爬取的網站鏈接爲 base_url= https://www.gushiwen.org/
想按照頁面右邊欄的各個分類進行爬取,例如“春天”,“夏天”,“愛情”,“愛國”等。
拿“愛情”類別舉例,點進去發現鏈接變爲 https://so.gushiwen.org/gushi/aiqing.aspx
ctrl+shift+I 觀察html頁面結構 發現每個詩的鏈接都藏在<div class="typecont">下,通過xpath很容易獲取鏈接。

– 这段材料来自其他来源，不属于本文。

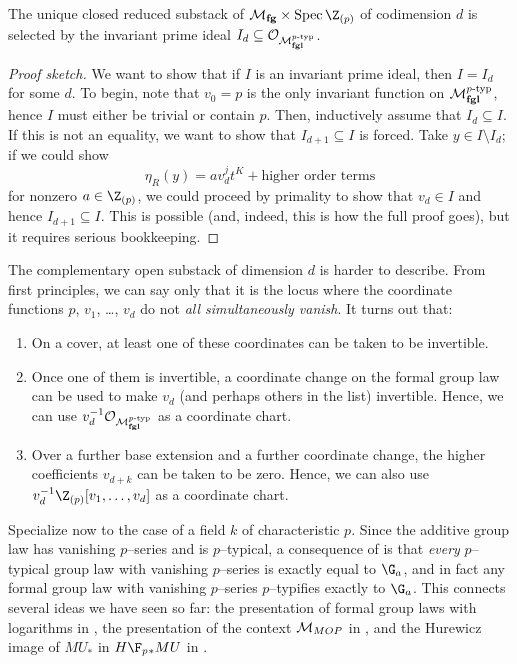 \begin{theorem}\label{LandwebersClassificationOfClosedSubstacks}
The unique closed reduced substack of $\moduli{fg} \times \Spec \Z_{(p)}$ of codimension $d$ is selected by the invariant prime ideal $I_d \subseteq \mathcal{O}_{\mathcal{M}_{\mathbf{fgl}}^{p\text{-}\mathrm{typ}}}$.
\end{theorem}
\begin{proof}[Proof sketch]
We want to show that if $I$ is an invariant prime ideal, then $I = I_d$ for some $d$.  To begin, note that $v_0 = p$ is the only invariant function on $\mathcal{M}_{\mathbf{fgl}}^{p\text{-}\mathrm{typ}}$, hence $I$ must either be trivial or contain $p$.  Then, inductively assume that $I_d \subseteq I$.  If this is not an equality, we want to show that $I_{d+1} \subseteq I$ is forced.  Take $y \in I \setminus I_d$; if we could show \[\eta_R(y) = a v_d^j t^K + \text{higher order terms}\] for nonzero $a \in \Z_{(p)}$, we could proceed by primality to show that $v_d \in I$ and hence $I_{d+1} \subseteq I$.  This is possible (and, indeed, this is how the full proof goes), but it requires serious bookkeeping.
\end{proof}

\begin{remark}\label{OpenSubstacksOfMfg}
The complementary open substack of dimension $d$ is harder to describe.  From first principles, we can say only that it is the locus where the coordinate functions $p$, $v_1$, \ldots, $v_d$ do not \emph{all simultaneously vanish}.  It turns out that:
\begin{enumerate}
\item On a cover, at least one of these coordinates can be taken to be invertible.\item Once one of them is invertible, a coordinate change on the formal group law can be used to make $v_d$ (and perhaps others in the list) invertible.  Hence, we can use $v_d^{-1} \mathcal{O}_{\mathcal{M}_{\mathbf{fgl}}^{p\text{-}\mathrm{typ}}}$ as a coordinate chart.
\item Over a further base extension and a further coordinate change, the higher coefficients $v_{d+k}$ can be taken to be zero.  Hence, we can also use $v_d^{-1} \Z_{(p)}[v_1, \ldots, v_d]$ as a coordinate chart.
\end{enumerate}
\end{remark}

\begin{remark}
Specialize now to the case of a field $k$ of characteristic $p$.  Since the additive group law has vanishing $p$--series and is $p$--typical, a consequence of  is that \emph{every} $p$--typical group law with vanishing $p$--series is exactly equal to $\G_a$, and in fact any formal group law with vanishing $p$--series $p$--typifies exactly to $\G_a$.  This connects several ideas we have seen so far: the presentation of formal group laws with logarithms in , the presentation of the context $\mathcal{M}_{MOP}$ in , and the Hurewicz image of $MU_*$ in $H\F_p{}_* MU$ in .
\end{remark}

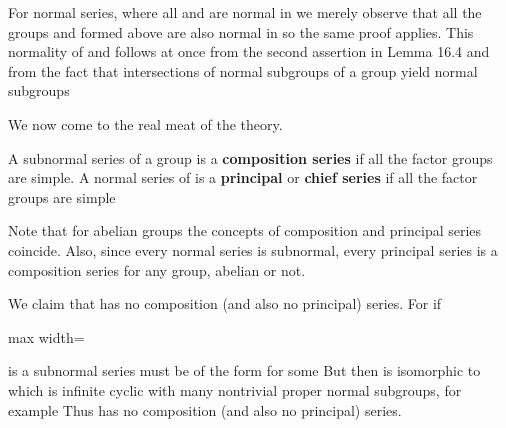 \documentclass[11pt,oneside]{article}
\begin{document}
\begin{BookBody}

For normal series, where all  and  are normal in  we merely observe that all the groups  and  formed above are also normal in  so the same proof applies. This normality of  and  follows at once from the second assertion in Lemma 16.4 and from the fact that intersections of normal subgroups of a group yield normal subgroups\BookEnd{\blacklozenge}


\noindent We now come to the real meat of the theory.

 A subnormal series  of a group  is a\textbf{ composition series} if all the factor groups  are simple. A normal series  of  is a\textbf{ principal} or\textbf{ chief series} if all the factor groups  are simple\BookEnd{\blacksquare}

Note that for abelian groups the concepts of composition and principal series coincide. Also, since every normal series is subnormal, every principal series is a composition series for any group, abelian or not.

 We claim that  has no composition (and also no principal) series. For if

\begin{center}\begin{adjustbox}{max width=\linewidth}\end{adjustbox}\end{center}

\noindent is a subnormal series must be of the form  for some  But then  is isomorphic to  which is infinite cyclic with many nontrivial proper normal subgroups, for example Thus  has no composition (and also no principal) series. \BookEnd{\blacktriangle}


\end{BookBody}
\end{document}
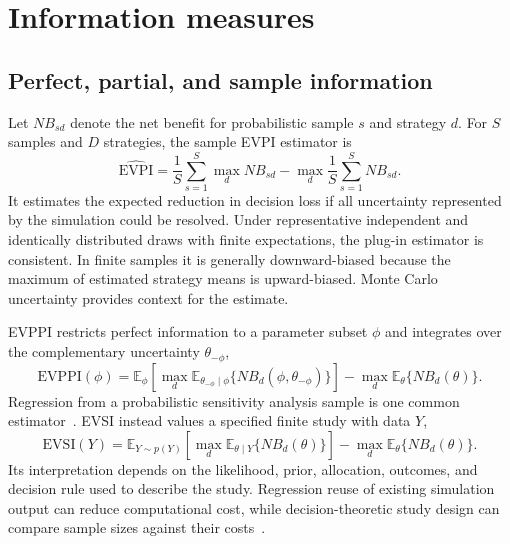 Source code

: \section{Information measures}

\subsection{Perfect, partial, and sample information}

Let $NB_{sd}$ denote the net benefit for probabilistic sample $s$ and strategy
$d$. For $S$ samples and $D$ strategies, the sample EVPI estimator is
\begin{equation}\label{eq:evpi}
  \widehat{\mathrm{EVPI}} =
  \frac{1}{S}\sum_{s=1}^{S}\max_{d} NB_{sd}
  - \max_{d}\frac{1}{S}\sum_{s=1}^{S} NB_{sd}.
\end{equation}
It estimates the expected reduction in decision loss if all uncertainty
represented by the simulation could be resolved. Under representative
independent and identically distributed draws with finite expectations, the
plug-in estimator is consistent. In finite samples it is generally
downward-biased because the maximum of estimated strategy means is
upward-biased. Monte Carlo uncertainty provides context for the estimate.

EVPPI restricts perfect information to a parameter subset $\phi$ and integrates
over the complementary uncertainty $\theta_{-\phi}$,
\begin{equation}\label{eq:evppi}
  \mathrm{EVPPI}(\phi) =
  \mathbb{E}_{\phi}\!\left[\max_d
  \mathbb{E}_{\theta_{-\phi}\mid\phi}
  \{NB_d(\phi,\theta_{-\phi})\}\right]
  - \max_d \mathbb{E}_{\theta}\{NB_d(\theta)\}.
\end{equation}
Regression from a probabilistic sensitivity analysis sample is one common
estimator~\cite{strong2014evppi}. EVSI instead values a specified finite study
with data $Y$,
\begin{equation}\label{eq:evsi}
  \mathrm{EVSI}(Y) =
  \mathbb{E}_{Y\sim p(Y)}\!\left[\max_d
  \mathbb{E}_{\theta\mid Y}\{NB_d(\theta)\}\right]
  - \max_d \mathbb{E}_{\theta}\{NB_d(\theta)\}.
\end{equation}
Its interpretation depends on the likelihood, prior, allocation, outcomes, and
decision rule used to describe the study. Regression reuse of existing
simulation output can reduce computational cost, while decision-theoretic
study design can compare sample sizes against their
costs~\cite{strong2015evsi,willan2005trial}.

base_url 加上這裏<a href>後面的鏈接即可找到詩詞所在頁面:
同樣的道理獲取朝代、詩人、內容。
獲取內容時要注意,有的格式爲<div> 文本</div>,但是有的格式爲<div> <p>文本</p> </div>
所以要先獲取到上一級之後 再用 .xpath("string(.)")。 全部代碼如下:
import re
import requests
from lxml import etree
import os
import csv
class spider:
def __init__(self,start_url):
self.headers = {
'User-Agent': 'Mozilla/5.0 (Windows NT 10.0; WOW64) AppleWebKit/537.36 (KHTML, like Gecko) Chrome/68.0.3440.84 Safari/537.36' #noqa
}
self.base_url='http://so.gushiwen.org'
def crawl_title(self):
html = requests.get(start_url,headers=self.headers).content
# print(html)
selector = etree.HTML(html)
poetry_link = selector.xpath("//div[@class='typecont']//@href ")
# print(title_str)
# title = re.findall()
file_path = os.path.split(os.path.realpath(__file__))[
0] + os.sep +"aiqing.csv"
csvfile = open(file_path,"a+",encoding='utf-8',newline='')
for link in poetry_link:
url = self.base_url + link
# print(url)
res=requests.get(url,headers=self.headers).content
selector = etree.HTML(res)
title=selector.xpath("//div[@class='cont']//h1/text()")[0]
# print(title)
#朝代
dynasty_str = selector.xpath("//div[@class='cont']//p[@class='source']/a/text()")
dynasty = dynasty_str[0]
#作者
author = dynasty_str[1]
# print(dynasty)
# print(author)
#內容
c = selector.xpath("//div[@class='sons'][1]//div[@class='contson']")[0]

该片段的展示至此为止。